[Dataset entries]
┄┄┄┄┄┄┄┄┄┄┄┄┄┄┄┄┄┄┄┄
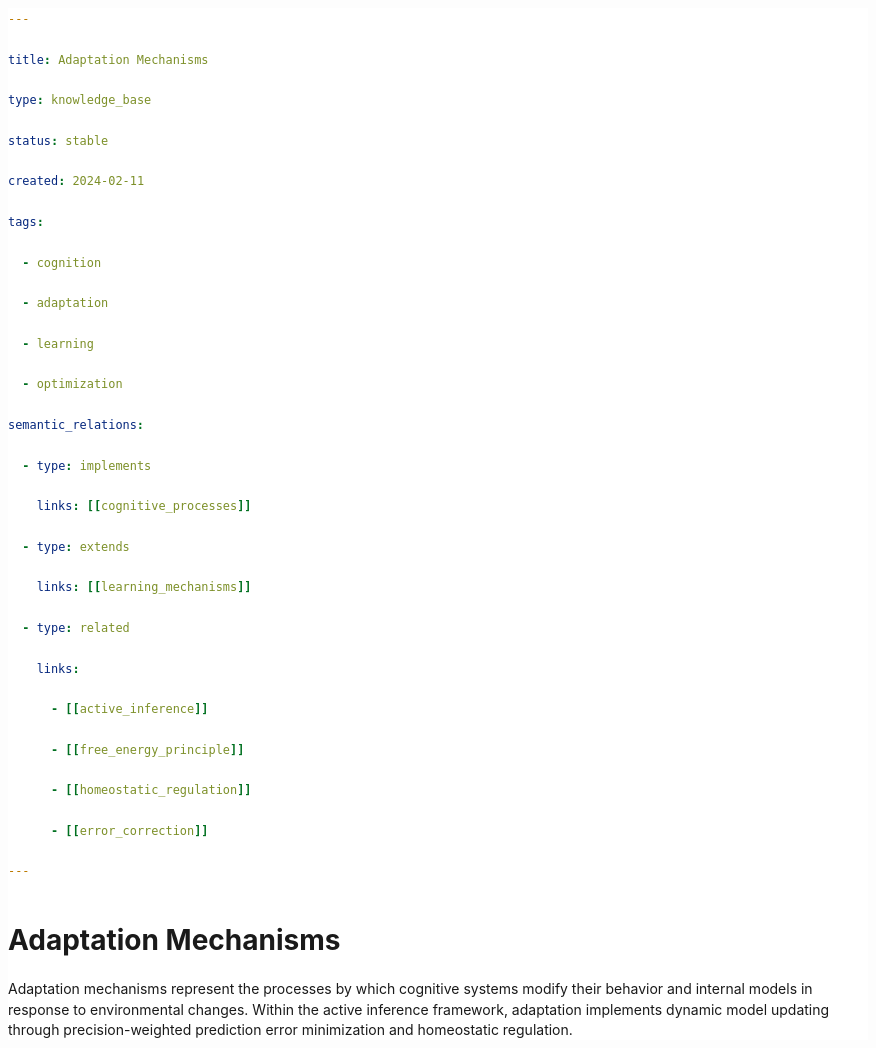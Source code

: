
 ```yaml
---

title: Adaptation Mechanisms

type: knowledge_base

status: stable

created: 2024-02-11

tags:

  - cognition

  - adaptation

  - learning

  - optimization

semantic_relations:

  - type: implements

    links: [[cognitive_processes]]

  - type: extends

    links: [[learning_mechanisms]]

  - type: related

    links:

      - [[active_inference]]

      - [[free_energy_principle]]

      - [[homeostatic_regulation]]

      - [[error_correction]]

---
```


# Adaptation Mechanisms

Adaptation mechanisms represent the processes by which cognitive systems modify their behavior and internal models in response to environmental changes. Within the active inference framework, adaptation implements dynamic model updating through precision-weighted prediction error minimization and homeostatic regulation.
┄┄┄┄┄┄┄┄┄┄┄┄┄┄┄┄┄┄┄┄
**WHAT TO WORK ON**:
Set down the records again exactly as they appear, leaving each picture behind.

**OUTPUT OF THE EXERCISE**:
Source code

:
 ```yaml
---

title: Adaptation Mechanisms

type: knowledge_base

status: stable

created: 2024-02-11

tags:

  - cognition

  - adaptation

  - learning

  - optimization

semantic_relations:

  - type: implements

    links: [[cognitive_processes]]

  - type: extends

    links: [[learning_mechanisms]]

  - type: related

    links:

      - [[active_inference]]

      - [[free_energy_principle]]

      - [[homeostatic_regulation]]

      - [[error_correction]]

---
```


# Adaptation Mechanisms

Adaptation mechanisms represent the processes by which cognitive systems modify their behavior and internal models in response to environmental changes. Within the active inference framework, adaptation implements dynamic model updating through precision-weighted prediction error minimization and homeostatic regulation.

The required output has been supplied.